## Data supplied
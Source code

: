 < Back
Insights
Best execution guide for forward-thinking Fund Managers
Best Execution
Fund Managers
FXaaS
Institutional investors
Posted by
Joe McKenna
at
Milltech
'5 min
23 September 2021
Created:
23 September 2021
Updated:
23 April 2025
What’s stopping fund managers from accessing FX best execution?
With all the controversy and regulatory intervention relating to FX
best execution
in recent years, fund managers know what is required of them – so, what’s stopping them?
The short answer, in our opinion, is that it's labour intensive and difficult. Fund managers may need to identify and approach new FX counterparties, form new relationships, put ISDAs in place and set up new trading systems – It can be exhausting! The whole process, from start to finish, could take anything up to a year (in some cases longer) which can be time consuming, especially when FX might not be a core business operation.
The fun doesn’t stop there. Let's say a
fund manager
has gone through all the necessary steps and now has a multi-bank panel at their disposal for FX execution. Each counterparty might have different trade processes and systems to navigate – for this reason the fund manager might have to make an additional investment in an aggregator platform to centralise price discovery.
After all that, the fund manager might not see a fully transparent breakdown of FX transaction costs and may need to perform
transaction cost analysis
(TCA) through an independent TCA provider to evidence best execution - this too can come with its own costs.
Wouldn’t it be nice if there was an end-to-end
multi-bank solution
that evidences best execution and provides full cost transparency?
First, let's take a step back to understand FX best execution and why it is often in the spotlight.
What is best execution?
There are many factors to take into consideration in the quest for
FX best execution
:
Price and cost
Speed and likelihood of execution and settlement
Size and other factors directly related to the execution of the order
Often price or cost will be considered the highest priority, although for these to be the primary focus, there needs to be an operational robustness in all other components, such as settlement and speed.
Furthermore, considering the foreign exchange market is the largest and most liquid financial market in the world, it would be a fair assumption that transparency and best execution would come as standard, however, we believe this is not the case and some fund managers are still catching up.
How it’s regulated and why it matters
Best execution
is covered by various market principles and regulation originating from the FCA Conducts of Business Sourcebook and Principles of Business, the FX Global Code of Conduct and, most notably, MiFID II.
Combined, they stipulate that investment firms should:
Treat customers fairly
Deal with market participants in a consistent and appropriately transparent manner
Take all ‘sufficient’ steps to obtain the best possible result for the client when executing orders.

## Task description
When the entries above are retyped, each line must stay exactly as it is.

## Answer section
Source code

: < Back
Insights
Best execution guide for forward-thinking Fund Managers
Best Execution
Fund Managers
FXaaS
Institutional investors
Posted by
Joe McKenna
at
Milltech
'5 min
23 September 2021
Created:
23 September 2021
Updated:
23 April 2025
What’s stopping fund managers from accessing FX best execution?
With all the controversy and regulatory intervention relating to FX
best execution
in recent years, fund managers know what is required of them – so, what’s stopping them?
The short answer, in our opinion, is that it's labour intensive and difficult. Fund managers may need to identify and approach new FX counterparties, form new relationships, put ISDAs in place and set up new trading systems – It can be exhausting! The whole process, from start to finish, could take anything up to a year (in some cases longer) which can be time consuming, especially when FX might not be a core business operation.
The fun doesn’t stop there. Let's say a
fund manager
has gone through all the necessary steps and now has a multi-bank panel at their disposal for FX execution. Each counterparty might have different trade processes and systems to navigate – for this reason the fund manager might have to make an additional investment in an aggregator platform to centralise price discovery.
After all that, the fund manager might not see a fully transparent breakdown of FX transaction costs and may need to perform
transaction cost analysis
(TCA) through an independent TCA provider to evidence best execution - this too can come with its own costs.
Wouldn’t it be nice if there was an end-to-end
multi-bank solution
that evidences best execution and provides full cost transparency?
First, let's take a step back to understand FX best execution and why it is often in the spotlight.
What is best execution?
There are many factors to take into consideration in the quest for
FX best execution
:
Price and cost
Speed and likelihood of execution and settlement
Size and other factors directly related to the execution of the order
Often price or cost will be considered the highest priority, although for these to be the primary focus, there needs to be an operational robustness in all other components, such as settlement and speed.
Furthermore, considering the foreign exchange market is the largest and most liquid financial market in the world, it would be a fair assumption that transparency and best execution would come as standard, however, we believe this is not the case and some fund managers are still catching up.
How it’s regulated and why it matters
Best execution
is covered by various market principles and regulation originating from the FCA Conducts of Business Sourcebook and Principles of Business, the FX Global Code of Conduct and, most notably, MiFID II.
Combined, they stipulate that investment firms should:
Treat customers fairly
Deal with market participants in a consistent and appropriately transparent manner
Take all ‘sufficient’ steps to obtain the best possible result for the client when executing orders.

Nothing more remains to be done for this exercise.